In the early 2000’s, India’s golden trio of Jeev Milkha Singh, Jyoti Randhawa and Arjun Atwal were giants, lording over Asian Golf – each winning the No 1 position in different years. They all progressed to Europe and even to the PGA Tour.
Then came the next generation with Gaurav Ghei, SSP Chowrasia, Shiv Kapur , Anirban Lahiri and Gaganjeet Bhullar – each with multiple victories in Asia and Europe – each of them progressing nicely from winning Asian Tour events on Indian soil, then winning joint sanctioned events between Asia and Europe and finally winning all over the world.
That natural progression and pathway dried up for Indian golfers from 2022 when PGTI was wooed to work exclusively with the European Tour who simultaneously has broke long standing ties with the Asian Tour because the Asian Tour received funding from a European Tour rival, LIV Golf.
True – PGTI got some generous funding from the European Tour and got to stage two annual US$300,000 Challenge tour events in India plus receive one year playing rights for the No 1 ranked PGTI player each year.
However, suddenly going from 3 or 4 co-sanctioned Asian Tour events each year in India to zero events in India for 3 years ( in 2025 India finally got back 2 events) cut Indians’ chances of progressing in Asian Tour rankings.
The result is Indian players now struggle for a consistent presence on global tours, whereas in contrast, our neighbour Thailand’s steady pipeline of talent offers a stark contrast — and a useful benchmark.
The gap is not about talent. It is about structure.
A comparison between Thailand and India’s men’s golf systems reveals a clear reality — Thailand has built a robust, multi-level structure with the Asian Tour, while PGTI players have diminished access to global events.
A look at the leaderboard at any Asian Development Tour or Asian Tour event of the past 3 years to see Thai names spread across the top 60 spots every week – in contrast to the lack of any Indian presence – shows the depth of players coming out of Thailand.
Thailand operates a layered pyramid. Players move from the Thailand Development Tour to the Thailand PGA and the All Thailand Golf Tour, before stepping up to the Asian Development Tour and eventually the Asian Tour. The system is interconnected, often co-sanctioned, and offers players world ranking points at multiple levels. The best Thais graduate to the European Tour.
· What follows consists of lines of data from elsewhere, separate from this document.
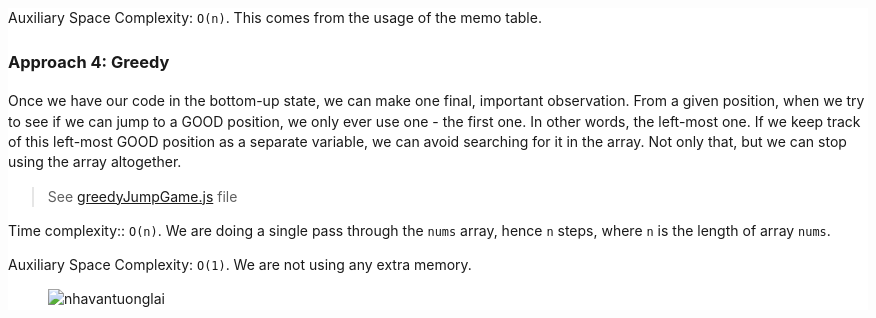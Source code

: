 Auxiliary Space Complexity: `O(n)`.
This comes from the usage of the memo table.

### Approach 4: Greedy

Once we have our code in the bottom-up state, we can make one final,
important observation. From a given position, when we try to see if
we can jump to a GOOD position, we only ever use one - the first one.
In other words, the left-most one. If we keep track of this left-most
GOOD position as a separate variable, we can avoid searching for it in
the array. Not only that, but we can stop using the array altogether.

> See [greedyJumpGame.js](greedyJumpGame.js) file

Time complexity:: `O(n)`.
We are doing a single pass through the `nums` array, hence `n` steps,
where `n` is the length of array `nums`.

Auxiliary Space Complexity: `O(1)`.
We are not using any extra memory.

<figure><img src="https://data.nhavantuonglai.com/image/illustrations/cover-nhavantuonglai-com-0127.jpg" alt="nhavantuonglai" title="nhavantuonglai" height=100% width=100%><figcaption><p></p></figcaption></figure>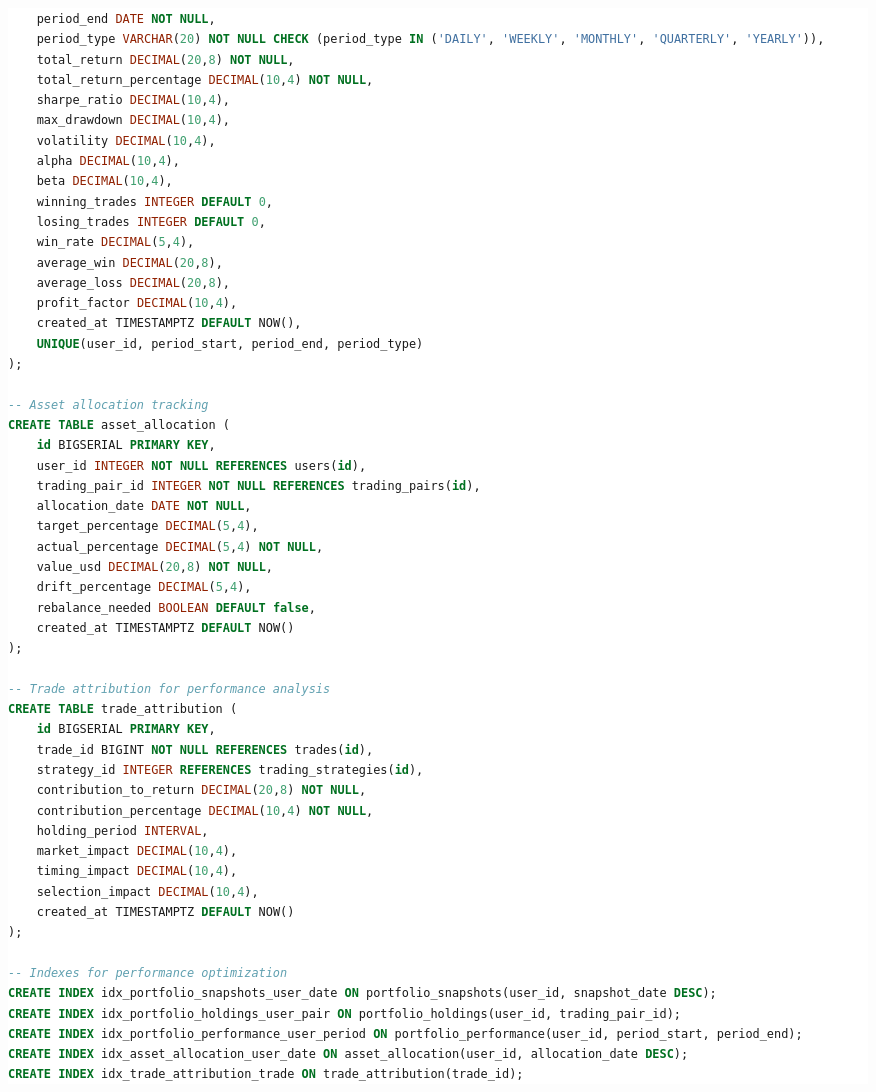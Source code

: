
 ```sql
    period_end DATE NOT NULL,
    period_type VARCHAR(20) NOT NULL CHECK (period_type IN ('DAILY', 'WEEKLY', 'MONTHLY', 'QUARTERLY', 'YEARLY')),
    total_return DECIMAL(20,8) NOT NULL,
    total_return_percentage DECIMAL(10,4) NOT NULL,
    sharpe_ratio DECIMAL(10,4),
    max_drawdown DECIMAL(10,4),
    volatility DECIMAL(10,4),
    alpha DECIMAL(10,4),
    beta DECIMAL(10,4),
    winning_trades INTEGER DEFAULT 0,
    losing_trades INTEGER DEFAULT 0,
    win_rate DECIMAL(5,4),
    average_win DECIMAL(20,8),
    average_loss DECIMAL(20,8),
    profit_factor DECIMAL(10,4),
    created_at TIMESTAMPTZ DEFAULT NOW(),
    UNIQUE(user_id, period_start, period_end, period_type)
);

-- Asset allocation tracking
CREATE TABLE asset_allocation (
    id BIGSERIAL PRIMARY KEY,
    user_id INTEGER NOT NULL REFERENCES users(id),
    trading_pair_id INTEGER NOT NULL REFERENCES trading_pairs(id),
    allocation_date DATE NOT NULL,
    target_percentage DECIMAL(5,4),
    actual_percentage DECIMAL(5,4) NOT NULL,
    value_usd DECIMAL(20,8) NOT NULL,
    drift_percentage DECIMAL(5,4),
    rebalance_needed BOOLEAN DEFAULT false,
    created_at TIMESTAMPTZ DEFAULT NOW()
);

-- Trade attribution for performance analysis
CREATE TABLE trade_attribution (
    id BIGSERIAL PRIMARY KEY,
    trade_id BIGINT NOT NULL REFERENCES trades(id),
    strategy_id INTEGER REFERENCES trading_strategies(id),
    contribution_to_return DECIMAL(20,8) NOT NULL,
    contribution_percentage DECIMAL(10,4) NOT NULL,
    holding_period INTERVAL,
    market_impact DECIMAL(10,4),
    timing_impact DECIMAL(10,4),
    selection_impact DECIMAL(10,4),
    created_at TIMESTAMPTZ DEFAULT NOW()
);

-- Indexes for performance optimization
CREATE INDEX idx_portfolio_snapshots_user_date ON portfolio_snapshots(user_id, snapshot_date DESC);
CREATE INDEX idx_portfolio_holdings_user_pair ON portfolio_holdings(user_id, trading_pair_id);
CREATE INDEX idx_portfolio_performance_user_period ON portfolio_performance(user_id, period_start, period_end);
CREATE INDEX idx_asset_allocation_user_date ON asset_allocation(user_id, allocation_date DESC);
CREATE INDEX idx_trade_attribution_trade ON trade_attribution(trade_id);
```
India, in contrast, remains heavily dependent on a single circuit — the PGTI. With limited spots in co-sanctioned events – where the Indians were anyway out of their depth (India got 25 spots at the 2026 Hero Indian Open, down from 37 a few years ago and 26 spots at the 2025 DP World India Championship), in both events the best Indian finish was around 30th) and limited tours, Indian players often find themselves confined to the domestic circuit. The jump from PGTI to DP World misses at least two levels in between and the gap in competitiveness is proving difficult to surmount.
Thai players routinely compete in 30 to 40 events a year across tiers. In India, that number hovers around 18 to 22, with little access to joint sanctioned events in which they can compete realistically.
Thailand has also positioned itself as a hub of Asian golf, thanks largely to its huge number of world class championship courses, regularly hosting co-sanctioned events, qualifying tournaments and elite amateur and junior events, at different levels and integrating with regional tours. India’s international exposure has reduced in recent years, limiting both visibility and progression due to lack of championship courses and breaking of ties with the Asian Tour.
Thailand continues to produce a number of players inside the top 200 to 400 in the world rankings, and many in the top 60 of Asian rankings, while India’s leading players remain outside that range.
The takeaway is simple. Thailand has built volume and access. India has talent, but not enough pathways. Until that changes, the gap will only widen.